Collected data:
——————————
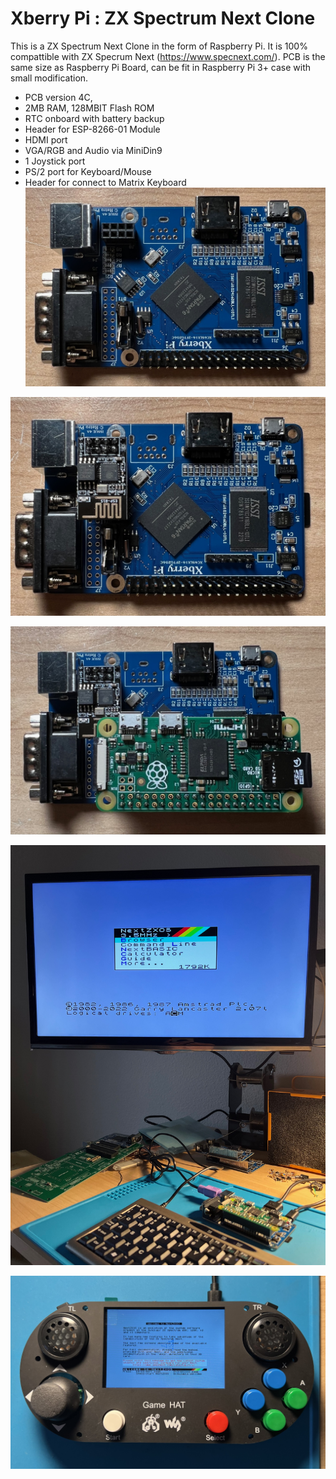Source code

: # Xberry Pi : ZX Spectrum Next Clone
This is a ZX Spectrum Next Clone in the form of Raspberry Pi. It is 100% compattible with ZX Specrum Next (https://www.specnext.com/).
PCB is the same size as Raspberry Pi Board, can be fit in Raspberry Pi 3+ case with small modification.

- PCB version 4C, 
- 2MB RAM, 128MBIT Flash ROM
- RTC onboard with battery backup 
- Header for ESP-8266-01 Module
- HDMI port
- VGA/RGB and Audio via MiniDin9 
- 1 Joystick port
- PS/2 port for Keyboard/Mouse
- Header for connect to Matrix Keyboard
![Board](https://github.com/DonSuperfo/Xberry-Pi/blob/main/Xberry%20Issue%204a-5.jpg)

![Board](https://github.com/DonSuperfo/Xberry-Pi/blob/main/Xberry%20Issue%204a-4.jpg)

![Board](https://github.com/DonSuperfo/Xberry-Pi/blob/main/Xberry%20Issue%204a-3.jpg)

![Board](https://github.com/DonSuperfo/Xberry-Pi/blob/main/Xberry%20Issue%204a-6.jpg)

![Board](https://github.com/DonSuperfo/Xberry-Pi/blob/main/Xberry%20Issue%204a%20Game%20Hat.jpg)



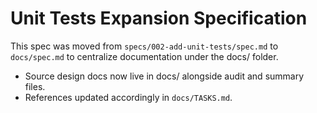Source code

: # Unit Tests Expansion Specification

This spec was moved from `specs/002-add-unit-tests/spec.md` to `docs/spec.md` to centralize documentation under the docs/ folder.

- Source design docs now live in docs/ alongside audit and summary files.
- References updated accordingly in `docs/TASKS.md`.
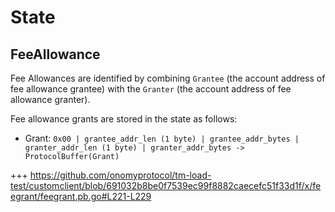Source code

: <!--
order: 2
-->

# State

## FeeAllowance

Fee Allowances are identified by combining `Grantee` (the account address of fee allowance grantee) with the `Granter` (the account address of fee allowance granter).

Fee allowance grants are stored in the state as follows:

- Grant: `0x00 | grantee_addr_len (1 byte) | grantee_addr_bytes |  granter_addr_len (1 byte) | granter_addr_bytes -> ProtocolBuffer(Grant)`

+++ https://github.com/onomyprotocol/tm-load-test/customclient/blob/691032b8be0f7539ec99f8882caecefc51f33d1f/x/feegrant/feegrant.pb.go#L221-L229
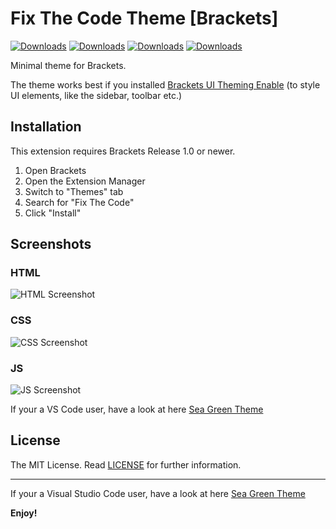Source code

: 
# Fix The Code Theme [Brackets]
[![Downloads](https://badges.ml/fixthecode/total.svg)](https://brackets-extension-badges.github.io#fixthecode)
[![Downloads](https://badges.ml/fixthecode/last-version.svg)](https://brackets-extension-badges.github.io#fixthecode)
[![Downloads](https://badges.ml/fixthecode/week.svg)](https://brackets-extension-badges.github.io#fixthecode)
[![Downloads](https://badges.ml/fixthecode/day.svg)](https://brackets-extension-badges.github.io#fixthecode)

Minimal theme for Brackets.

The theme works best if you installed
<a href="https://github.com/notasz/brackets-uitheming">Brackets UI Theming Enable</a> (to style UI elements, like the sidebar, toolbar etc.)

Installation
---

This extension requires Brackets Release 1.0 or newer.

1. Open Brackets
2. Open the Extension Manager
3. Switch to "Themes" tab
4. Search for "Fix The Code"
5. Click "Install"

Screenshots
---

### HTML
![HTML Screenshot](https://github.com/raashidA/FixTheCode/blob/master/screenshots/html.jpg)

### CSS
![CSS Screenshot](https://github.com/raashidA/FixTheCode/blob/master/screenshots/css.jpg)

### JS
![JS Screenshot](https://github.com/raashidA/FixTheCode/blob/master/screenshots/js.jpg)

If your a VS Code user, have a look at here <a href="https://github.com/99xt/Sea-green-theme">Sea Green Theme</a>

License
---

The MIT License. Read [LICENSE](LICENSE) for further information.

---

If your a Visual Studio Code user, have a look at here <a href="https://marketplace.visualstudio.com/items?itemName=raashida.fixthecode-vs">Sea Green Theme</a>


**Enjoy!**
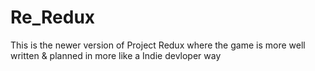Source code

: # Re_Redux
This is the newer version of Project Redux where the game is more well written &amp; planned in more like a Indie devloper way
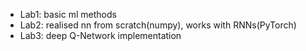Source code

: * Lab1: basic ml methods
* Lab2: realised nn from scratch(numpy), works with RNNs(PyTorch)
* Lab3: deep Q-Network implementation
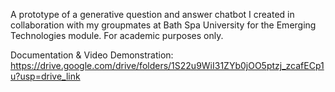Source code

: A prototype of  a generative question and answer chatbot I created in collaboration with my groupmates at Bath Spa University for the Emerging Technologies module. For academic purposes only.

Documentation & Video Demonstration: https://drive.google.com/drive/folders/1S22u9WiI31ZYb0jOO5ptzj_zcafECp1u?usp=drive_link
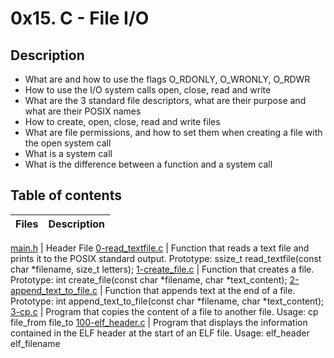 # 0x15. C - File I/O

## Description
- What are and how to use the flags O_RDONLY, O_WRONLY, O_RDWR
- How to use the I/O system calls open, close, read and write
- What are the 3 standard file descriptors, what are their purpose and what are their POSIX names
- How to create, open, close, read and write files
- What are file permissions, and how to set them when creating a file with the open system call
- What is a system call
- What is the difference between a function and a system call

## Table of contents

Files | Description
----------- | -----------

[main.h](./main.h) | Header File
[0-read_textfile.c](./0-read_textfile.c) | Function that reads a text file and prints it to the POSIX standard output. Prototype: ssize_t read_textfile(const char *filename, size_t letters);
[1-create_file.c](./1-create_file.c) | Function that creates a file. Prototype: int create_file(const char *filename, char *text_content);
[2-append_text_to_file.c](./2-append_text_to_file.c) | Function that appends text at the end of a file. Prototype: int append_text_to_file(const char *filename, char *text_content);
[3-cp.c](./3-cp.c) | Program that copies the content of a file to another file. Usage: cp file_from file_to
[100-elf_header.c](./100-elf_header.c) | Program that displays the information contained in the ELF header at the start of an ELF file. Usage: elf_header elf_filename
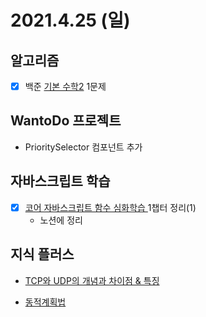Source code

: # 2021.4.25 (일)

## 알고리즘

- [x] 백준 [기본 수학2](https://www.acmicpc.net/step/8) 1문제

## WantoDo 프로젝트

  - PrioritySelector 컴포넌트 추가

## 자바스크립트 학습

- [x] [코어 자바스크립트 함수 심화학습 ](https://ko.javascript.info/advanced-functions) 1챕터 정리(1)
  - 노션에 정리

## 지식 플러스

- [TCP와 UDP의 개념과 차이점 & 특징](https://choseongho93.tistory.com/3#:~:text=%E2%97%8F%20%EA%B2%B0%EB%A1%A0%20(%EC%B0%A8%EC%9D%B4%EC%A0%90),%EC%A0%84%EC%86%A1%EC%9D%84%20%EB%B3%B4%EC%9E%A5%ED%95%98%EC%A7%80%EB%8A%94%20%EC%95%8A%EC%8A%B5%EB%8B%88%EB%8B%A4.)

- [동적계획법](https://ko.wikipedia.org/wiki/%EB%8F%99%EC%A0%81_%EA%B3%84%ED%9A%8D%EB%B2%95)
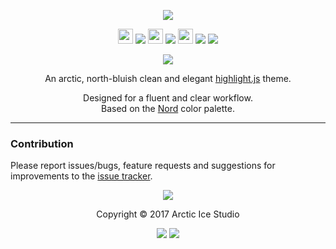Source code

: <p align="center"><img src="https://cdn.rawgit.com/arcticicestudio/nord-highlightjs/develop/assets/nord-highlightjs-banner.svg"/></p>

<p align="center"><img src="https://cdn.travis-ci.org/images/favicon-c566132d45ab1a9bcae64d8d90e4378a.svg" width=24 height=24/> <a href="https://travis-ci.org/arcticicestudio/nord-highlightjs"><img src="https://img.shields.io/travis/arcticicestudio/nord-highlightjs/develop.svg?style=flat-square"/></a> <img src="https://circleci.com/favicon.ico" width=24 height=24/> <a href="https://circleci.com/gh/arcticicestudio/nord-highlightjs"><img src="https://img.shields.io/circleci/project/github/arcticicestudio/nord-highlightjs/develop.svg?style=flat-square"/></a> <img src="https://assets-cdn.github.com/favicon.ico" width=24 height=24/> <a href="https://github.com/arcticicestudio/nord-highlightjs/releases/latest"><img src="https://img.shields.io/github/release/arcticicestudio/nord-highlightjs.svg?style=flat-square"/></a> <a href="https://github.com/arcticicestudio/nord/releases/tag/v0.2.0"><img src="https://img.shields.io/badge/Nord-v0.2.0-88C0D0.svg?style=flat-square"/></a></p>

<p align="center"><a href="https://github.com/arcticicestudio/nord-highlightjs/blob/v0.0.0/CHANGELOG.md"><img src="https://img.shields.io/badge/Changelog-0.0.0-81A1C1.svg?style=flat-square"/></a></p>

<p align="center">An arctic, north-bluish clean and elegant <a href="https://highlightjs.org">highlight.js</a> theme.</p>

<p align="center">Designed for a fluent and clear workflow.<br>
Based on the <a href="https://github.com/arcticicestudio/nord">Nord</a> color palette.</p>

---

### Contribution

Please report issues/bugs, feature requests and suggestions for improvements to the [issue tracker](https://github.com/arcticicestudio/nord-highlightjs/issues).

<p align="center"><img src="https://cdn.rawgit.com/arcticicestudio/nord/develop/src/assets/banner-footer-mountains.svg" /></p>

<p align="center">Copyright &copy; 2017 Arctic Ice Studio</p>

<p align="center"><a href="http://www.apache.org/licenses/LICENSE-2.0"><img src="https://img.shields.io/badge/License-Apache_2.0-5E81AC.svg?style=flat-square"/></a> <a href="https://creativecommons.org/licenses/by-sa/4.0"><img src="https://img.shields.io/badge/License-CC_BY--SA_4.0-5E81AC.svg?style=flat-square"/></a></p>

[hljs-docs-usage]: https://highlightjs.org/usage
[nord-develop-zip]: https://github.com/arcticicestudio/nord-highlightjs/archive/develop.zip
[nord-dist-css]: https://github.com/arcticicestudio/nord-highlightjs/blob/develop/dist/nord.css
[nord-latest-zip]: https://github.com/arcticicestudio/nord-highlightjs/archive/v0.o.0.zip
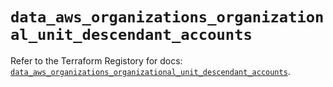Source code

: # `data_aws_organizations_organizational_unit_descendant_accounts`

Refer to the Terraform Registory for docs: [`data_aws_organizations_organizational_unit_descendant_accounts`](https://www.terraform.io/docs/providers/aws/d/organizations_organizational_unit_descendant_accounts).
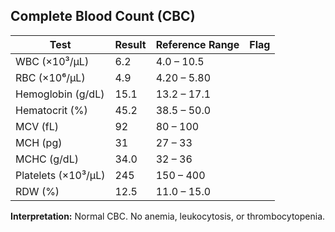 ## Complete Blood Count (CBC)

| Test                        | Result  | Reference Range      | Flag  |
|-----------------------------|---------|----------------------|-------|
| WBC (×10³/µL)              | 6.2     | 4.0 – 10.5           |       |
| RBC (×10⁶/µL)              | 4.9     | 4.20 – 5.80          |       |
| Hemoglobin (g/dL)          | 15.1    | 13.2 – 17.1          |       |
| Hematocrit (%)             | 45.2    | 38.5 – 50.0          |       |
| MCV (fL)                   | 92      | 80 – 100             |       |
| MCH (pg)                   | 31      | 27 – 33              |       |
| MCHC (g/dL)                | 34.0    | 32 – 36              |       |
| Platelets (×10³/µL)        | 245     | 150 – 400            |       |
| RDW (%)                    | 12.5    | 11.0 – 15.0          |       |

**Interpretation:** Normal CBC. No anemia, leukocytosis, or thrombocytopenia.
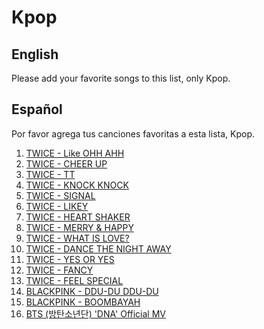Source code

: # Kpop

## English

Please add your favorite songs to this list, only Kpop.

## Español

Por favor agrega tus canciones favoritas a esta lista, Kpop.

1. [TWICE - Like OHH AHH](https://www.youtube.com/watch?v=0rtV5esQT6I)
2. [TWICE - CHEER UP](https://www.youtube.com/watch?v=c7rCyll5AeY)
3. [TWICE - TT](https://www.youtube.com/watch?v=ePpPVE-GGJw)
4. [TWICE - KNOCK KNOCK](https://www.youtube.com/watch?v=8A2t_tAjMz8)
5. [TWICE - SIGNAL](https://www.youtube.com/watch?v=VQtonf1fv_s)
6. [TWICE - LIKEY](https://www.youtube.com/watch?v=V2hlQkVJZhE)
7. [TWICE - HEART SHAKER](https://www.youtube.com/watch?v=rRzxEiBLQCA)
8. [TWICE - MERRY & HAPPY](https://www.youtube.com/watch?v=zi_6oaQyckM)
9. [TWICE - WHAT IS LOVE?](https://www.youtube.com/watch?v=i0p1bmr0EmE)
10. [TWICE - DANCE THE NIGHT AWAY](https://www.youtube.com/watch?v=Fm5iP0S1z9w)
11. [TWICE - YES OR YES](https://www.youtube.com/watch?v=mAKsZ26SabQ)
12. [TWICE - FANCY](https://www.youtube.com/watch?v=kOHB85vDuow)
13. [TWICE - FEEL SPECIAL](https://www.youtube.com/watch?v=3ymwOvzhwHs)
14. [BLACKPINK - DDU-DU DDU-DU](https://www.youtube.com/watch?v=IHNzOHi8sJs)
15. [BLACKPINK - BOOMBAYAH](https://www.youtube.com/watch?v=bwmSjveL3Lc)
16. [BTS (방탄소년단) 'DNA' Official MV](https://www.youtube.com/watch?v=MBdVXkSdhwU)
——————————
What needs to be done: Repeat exactly, and only, the entries from the line with "- 1 Joystick port" through the line with "Fee allowance grants". Pictures are skipped.

Solved problem:
- 1 Joystick port
- PS/2 port for Keyboard/Mouse
- Header for connect to Matrix Keyboard
![Board](https://github.com/DonSuperfo/Xberry-Pi/blob/main/Xberry%20Issue%204a-5.jpg)

![Board](https://github.com/DonSuperfo/Xberry-Pi/blob/main/Xberry%20Issue%204a-4.jpg)

![Board](https://github.com/DonSuperfo/Xberry-Pi/blob/main/Xberry%20Issue%204a-3.jpg)

![Board](https://github.com/DonSuperfo/Xberry-Pi/blob/main/Xberry%20Issue%204a-6.jpg)

![Board](https://github.com/DonSuperfo/Xberry-Pi/blob/main/Xberry%20Issue%204a%20Game%20Hat.jpg)



Source code

: # Unit Tests Expansion Specification

This spec was moved from `specs/002-add-unit-tests/spec.md` to `docs/spec.md` to centralize documentation under the docs/ folder.

- Source design docs now live in docs/ alongside audit and summary files.
- References updated accordingly in `docs/TASKS.md`.
Source code

: <!--
order: 2
-->

# State

## FeeAllowance

Fee Allowances are identified by combining `Grantee` (the account address of fee allowance grantee) with the `Granter` (the account address of fee allowance granter).

Fee allowance grants are stored in the state as follows:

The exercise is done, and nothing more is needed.